When dealing with problems involving multiple charges, like the textbook exercise, it's essential to consider the electric force exerted on the charges. This force can be attractive or repulsive depending on the nature of the charges involved. For charges with the same sign, the electric force is repulsive; they push away from each other. For charges with opposite signs, the force is attractive; they pull towards each other.
In the particular exercise, we deal with two fixed charges of opposite signs and are tasked with finding a point where a third charge would experience no net electric force. Here, the concept of superposition is helpful; it says that the total force on a charge is the vector sum of all individual forces acting on it.

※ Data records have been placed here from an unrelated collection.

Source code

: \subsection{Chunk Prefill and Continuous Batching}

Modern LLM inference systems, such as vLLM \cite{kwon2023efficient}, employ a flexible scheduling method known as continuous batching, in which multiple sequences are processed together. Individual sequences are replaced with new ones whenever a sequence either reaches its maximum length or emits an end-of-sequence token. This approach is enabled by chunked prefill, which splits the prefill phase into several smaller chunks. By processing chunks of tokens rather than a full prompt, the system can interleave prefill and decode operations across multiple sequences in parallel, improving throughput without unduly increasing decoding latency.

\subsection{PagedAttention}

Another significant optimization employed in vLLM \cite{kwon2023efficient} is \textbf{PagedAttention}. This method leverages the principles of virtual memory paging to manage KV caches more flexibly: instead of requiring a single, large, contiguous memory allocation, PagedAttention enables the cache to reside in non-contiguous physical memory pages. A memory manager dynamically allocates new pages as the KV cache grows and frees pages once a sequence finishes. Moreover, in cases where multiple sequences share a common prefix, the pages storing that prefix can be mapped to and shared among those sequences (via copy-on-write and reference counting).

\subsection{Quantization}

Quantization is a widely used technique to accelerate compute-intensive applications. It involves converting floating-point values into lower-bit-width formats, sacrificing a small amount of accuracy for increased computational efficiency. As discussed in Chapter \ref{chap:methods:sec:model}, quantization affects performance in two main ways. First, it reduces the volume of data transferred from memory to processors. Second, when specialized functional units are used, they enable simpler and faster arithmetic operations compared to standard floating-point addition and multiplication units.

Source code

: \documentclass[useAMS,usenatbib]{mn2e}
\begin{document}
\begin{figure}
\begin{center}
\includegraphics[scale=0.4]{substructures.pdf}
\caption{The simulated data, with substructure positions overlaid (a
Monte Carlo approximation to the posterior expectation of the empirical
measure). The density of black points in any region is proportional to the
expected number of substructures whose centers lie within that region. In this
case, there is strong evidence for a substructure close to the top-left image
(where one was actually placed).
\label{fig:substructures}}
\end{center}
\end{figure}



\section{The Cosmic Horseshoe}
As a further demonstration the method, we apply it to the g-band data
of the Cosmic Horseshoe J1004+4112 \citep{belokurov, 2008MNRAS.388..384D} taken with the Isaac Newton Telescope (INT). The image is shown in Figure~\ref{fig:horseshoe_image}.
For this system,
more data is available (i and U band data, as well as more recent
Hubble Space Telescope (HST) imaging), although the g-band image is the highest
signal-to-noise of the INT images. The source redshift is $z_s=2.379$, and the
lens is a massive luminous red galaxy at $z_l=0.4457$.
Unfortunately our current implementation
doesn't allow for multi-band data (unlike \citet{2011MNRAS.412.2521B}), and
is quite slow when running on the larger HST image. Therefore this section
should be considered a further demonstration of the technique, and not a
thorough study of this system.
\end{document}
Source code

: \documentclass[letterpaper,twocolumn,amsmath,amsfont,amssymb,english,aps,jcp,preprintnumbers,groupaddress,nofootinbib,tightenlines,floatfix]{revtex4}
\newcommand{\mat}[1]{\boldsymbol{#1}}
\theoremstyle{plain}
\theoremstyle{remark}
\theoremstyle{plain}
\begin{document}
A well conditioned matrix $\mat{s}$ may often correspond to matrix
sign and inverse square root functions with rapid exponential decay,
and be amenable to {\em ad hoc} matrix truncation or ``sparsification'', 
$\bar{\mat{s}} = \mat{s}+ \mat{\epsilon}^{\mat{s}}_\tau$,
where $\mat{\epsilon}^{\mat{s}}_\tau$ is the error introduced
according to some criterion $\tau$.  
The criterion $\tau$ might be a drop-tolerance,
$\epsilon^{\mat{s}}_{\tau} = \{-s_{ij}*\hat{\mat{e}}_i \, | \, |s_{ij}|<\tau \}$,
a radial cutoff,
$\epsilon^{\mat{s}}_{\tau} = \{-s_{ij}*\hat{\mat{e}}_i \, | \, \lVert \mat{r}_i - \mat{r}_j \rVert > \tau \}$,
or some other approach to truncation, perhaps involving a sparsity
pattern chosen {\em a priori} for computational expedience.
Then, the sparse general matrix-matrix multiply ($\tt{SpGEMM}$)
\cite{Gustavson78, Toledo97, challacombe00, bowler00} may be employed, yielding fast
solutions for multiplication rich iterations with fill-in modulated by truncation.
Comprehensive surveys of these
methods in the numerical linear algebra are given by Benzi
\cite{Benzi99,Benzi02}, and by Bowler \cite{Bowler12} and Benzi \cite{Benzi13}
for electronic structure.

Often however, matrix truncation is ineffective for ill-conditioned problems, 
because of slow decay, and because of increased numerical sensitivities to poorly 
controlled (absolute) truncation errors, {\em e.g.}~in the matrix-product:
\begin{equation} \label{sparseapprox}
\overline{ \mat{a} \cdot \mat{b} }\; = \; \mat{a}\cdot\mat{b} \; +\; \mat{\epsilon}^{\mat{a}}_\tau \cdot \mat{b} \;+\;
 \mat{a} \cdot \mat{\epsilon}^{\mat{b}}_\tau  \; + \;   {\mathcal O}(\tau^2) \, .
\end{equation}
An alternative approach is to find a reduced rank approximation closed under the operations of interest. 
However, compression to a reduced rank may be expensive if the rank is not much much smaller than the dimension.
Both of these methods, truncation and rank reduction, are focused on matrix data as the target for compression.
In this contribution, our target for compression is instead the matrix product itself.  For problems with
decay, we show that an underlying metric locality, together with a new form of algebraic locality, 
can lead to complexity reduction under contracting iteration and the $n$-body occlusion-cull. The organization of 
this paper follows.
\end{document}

Thus, by applying Coulomb's law to each pair of charges and setting the net force on the third charge to zero, we create an equation that must be solved to find the proper placement of the third charge.

Quadratic Equation

A quadratic equation is a second-order polynomial equation in a single variable x with a≠0, and it has the general form \[ ax^2 + bx + c = 0 \[ where \( a \), \( b \), and \( c \) are constants. The solutions to this equation, also known as the roots, can be found using various methods, including factoring, completing the square, graphing, or applying the quadratic formula: \[ x = \frac{-b \pm \sqrt{b^2 - 4ac}}{2a} \[ In the context of our exercise, the unknown distance at which the third charge experiences no net electric force leads us to form a quadratic equation. Solving such an equation yields the potential locations for the third charge.
Remember, it's common to have two solutions, corresponding to two possible positions along the x-axis in our exercise. Each solution provides insight into the symmetrical nature of electric fields and forces around point charges, a key takeaway when you're visualizing how charges interact in space.